Opinion
June 14, 2001.
Order, Supreme Court, New York County (Carol Huff, J.), entered January 5, 2001, which, inter alia, granted petitioner's application to compel arbitration of respondent's claims and enjoined respondent from proceeding with an action against petitioner in the State of California, unanimously affirmed, without costs.
Stephen L. Sheinfeld, for an Order, etc., for petitioner-respondent.
David Blasband, for respondent-appellant.
Before: Williams, J.P., Mazzarelli, Andrias, Lerner, Saxe, JJ.

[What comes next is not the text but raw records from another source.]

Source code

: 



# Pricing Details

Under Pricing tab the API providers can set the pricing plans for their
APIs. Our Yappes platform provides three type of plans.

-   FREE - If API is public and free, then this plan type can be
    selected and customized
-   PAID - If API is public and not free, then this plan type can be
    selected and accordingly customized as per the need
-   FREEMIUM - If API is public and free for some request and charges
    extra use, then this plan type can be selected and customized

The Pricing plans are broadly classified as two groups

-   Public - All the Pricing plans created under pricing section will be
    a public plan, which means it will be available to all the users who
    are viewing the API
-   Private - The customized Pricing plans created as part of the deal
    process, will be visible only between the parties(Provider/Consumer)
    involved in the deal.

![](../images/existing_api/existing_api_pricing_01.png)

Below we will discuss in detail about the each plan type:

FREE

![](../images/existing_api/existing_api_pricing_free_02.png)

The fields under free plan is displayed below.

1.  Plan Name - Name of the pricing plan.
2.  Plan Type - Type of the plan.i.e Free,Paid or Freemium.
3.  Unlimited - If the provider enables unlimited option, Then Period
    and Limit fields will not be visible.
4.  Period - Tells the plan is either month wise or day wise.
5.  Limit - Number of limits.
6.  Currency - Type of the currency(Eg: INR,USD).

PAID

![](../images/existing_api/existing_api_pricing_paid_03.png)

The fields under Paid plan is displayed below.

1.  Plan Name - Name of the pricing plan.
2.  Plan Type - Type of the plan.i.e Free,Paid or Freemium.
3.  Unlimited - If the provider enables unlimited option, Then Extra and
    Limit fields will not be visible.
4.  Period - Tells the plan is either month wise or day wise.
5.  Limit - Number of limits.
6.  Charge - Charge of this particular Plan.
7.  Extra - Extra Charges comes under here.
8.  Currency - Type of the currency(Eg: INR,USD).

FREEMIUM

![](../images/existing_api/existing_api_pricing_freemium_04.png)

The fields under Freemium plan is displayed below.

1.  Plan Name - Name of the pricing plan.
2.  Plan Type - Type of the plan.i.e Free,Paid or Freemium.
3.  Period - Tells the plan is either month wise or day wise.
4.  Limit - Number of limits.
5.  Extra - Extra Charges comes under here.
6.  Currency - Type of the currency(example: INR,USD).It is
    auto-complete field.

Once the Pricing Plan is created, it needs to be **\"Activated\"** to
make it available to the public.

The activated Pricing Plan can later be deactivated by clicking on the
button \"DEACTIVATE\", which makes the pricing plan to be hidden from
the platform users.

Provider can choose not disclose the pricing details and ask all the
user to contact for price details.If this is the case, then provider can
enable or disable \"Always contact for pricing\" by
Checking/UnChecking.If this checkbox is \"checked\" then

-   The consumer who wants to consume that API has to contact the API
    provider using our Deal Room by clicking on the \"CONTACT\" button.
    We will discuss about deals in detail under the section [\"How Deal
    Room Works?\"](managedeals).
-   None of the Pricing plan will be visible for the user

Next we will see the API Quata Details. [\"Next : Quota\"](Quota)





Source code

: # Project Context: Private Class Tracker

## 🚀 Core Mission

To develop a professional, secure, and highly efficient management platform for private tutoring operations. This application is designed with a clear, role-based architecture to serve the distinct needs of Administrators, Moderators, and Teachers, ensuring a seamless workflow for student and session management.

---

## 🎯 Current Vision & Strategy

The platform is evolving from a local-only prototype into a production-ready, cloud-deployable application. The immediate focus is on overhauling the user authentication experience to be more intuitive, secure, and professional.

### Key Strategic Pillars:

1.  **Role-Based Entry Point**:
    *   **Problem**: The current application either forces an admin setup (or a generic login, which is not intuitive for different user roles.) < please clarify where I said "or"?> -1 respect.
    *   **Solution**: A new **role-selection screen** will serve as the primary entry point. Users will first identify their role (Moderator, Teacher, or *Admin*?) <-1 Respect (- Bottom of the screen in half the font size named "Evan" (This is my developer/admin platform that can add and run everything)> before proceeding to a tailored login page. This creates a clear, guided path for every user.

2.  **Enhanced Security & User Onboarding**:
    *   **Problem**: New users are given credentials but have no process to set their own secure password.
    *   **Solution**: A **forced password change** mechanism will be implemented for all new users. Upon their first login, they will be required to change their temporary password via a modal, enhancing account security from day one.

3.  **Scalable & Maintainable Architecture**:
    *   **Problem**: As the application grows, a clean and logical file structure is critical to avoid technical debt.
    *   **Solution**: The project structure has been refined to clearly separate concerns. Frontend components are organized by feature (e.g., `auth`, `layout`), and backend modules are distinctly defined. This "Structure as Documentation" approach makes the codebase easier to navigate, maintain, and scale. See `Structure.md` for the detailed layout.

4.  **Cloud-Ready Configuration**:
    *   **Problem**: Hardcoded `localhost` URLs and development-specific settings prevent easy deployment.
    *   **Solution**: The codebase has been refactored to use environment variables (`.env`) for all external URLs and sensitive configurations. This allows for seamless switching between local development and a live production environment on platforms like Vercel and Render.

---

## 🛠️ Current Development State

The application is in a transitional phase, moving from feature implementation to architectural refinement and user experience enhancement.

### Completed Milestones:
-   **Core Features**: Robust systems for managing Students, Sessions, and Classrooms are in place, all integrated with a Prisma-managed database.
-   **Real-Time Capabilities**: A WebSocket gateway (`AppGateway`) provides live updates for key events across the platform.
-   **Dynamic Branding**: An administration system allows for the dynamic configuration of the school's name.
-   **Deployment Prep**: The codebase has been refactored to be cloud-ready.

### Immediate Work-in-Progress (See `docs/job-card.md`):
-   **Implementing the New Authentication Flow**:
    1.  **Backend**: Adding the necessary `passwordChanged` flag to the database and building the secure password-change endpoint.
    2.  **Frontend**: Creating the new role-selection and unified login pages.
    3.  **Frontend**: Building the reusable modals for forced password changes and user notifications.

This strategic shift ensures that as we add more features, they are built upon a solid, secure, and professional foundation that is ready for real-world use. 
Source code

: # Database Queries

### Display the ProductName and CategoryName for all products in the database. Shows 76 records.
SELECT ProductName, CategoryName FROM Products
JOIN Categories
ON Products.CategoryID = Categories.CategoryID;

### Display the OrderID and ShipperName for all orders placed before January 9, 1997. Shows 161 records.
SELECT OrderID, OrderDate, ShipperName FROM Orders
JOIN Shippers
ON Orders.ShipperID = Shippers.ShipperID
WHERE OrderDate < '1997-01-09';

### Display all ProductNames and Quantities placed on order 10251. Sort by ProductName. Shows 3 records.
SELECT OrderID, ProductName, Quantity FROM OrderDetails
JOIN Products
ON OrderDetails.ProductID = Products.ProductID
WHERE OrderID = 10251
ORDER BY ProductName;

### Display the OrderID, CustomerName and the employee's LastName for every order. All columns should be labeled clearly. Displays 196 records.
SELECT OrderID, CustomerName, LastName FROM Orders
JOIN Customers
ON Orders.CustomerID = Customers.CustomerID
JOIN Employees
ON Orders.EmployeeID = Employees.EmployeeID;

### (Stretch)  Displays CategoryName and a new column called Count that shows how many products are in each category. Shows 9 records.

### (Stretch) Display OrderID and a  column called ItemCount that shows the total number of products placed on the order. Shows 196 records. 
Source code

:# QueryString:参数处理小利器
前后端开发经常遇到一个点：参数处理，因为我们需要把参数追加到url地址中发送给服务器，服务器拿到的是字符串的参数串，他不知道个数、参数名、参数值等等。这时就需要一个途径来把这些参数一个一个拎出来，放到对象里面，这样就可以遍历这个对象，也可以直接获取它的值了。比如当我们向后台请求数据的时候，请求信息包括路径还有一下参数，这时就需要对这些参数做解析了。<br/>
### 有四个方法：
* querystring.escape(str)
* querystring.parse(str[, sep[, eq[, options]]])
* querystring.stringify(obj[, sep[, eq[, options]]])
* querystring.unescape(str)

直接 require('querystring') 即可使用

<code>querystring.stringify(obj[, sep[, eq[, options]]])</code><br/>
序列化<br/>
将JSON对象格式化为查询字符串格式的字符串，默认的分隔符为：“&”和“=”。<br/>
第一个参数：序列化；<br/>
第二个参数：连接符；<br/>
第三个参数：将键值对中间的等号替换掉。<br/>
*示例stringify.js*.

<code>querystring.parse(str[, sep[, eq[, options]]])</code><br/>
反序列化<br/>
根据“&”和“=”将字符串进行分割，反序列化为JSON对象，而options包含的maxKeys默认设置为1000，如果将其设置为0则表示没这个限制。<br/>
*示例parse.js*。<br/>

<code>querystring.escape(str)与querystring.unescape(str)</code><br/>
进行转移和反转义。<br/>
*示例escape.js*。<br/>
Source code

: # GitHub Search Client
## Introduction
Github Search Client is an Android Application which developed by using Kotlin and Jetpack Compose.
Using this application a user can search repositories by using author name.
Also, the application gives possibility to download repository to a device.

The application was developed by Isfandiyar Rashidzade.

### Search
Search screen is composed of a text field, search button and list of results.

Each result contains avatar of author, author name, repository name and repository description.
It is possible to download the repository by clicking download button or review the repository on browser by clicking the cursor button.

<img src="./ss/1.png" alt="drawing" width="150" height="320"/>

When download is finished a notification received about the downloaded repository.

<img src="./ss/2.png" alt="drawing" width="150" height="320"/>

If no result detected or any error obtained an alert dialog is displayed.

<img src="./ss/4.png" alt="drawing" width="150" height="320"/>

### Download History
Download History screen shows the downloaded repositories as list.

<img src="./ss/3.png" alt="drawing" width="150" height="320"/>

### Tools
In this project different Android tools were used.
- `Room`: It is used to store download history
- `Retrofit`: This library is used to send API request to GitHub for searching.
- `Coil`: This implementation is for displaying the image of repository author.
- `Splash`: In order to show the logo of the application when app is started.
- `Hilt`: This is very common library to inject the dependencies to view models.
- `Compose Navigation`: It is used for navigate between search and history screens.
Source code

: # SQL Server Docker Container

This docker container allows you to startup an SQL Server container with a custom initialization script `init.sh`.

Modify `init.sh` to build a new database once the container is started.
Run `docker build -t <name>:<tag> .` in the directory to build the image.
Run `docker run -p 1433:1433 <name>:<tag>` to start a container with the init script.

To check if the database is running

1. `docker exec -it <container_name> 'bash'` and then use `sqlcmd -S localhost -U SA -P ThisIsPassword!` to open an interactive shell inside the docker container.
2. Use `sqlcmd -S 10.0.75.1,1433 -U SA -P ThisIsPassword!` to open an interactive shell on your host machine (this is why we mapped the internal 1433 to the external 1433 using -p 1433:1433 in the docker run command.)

The court properly found that respondent's claims are subject to the broad and unambiguous arbitration provision contained in the parties' Partners and Principals Agreement (see, Matter of Salvano v. Merrill Lynch, Pierce, Fenner Smith, Inc., 85 N.Y.2d 173, 182; Matter of Cowen Co. v. Anderson, 76 N.Y.2d 318). Even if the arbitration provision were ambiguous in scope, in view of the circumstance that its construction is governed by the Federal Arbitration Act, which strongly favors arbitration, any ambiguities as to the scope of the provision would be properly resolved in favor of arbitration (see, Matter of Smith Barney Harris Upham Co. v. Luckie, 85 N.Y.2d 193, 201, cert denied sub nom Manhard v. Merrill Lynch, Pierce, Fenner Smith, Inc., 516 U.S. 811;Volt Information Sciences v. Leland Stanford Jr. Univ., 489 U.S. 468, 476).
Contrary to respondent's contention, her claims under Title VII of the Civil Rights Act of 1964 are arbitrable (see, Circuit City Stores, Inc. v. Adams, 532 U.S. 105, 121 S.Ct. 1302, 1313, citing Gilmer v. Interstate/Johnson Lane Corp., 500 U.S. 20, 26; see also, Desiderio v. Natl. Assoc. of Sec. Dealers, Inc., 191 F.3d 198, 206, cert denied 531 U.S. 1069, 121 S.Ct. 756; Fletcher v. Kidder, Peabody Co., 81 N.Y.2d 623, 633-635, cert denied 510 U.S. 993).
Respondent has not shown that the subject arbitration provision is either substantively or procedurally unconscionable (see, Gillman v. Chase Manhattan Bank, N.A., 73 N.Y.2d 1, 10; Sablosky v. Edward S. Gordon Co., 73 N.Y.2d 133, 138).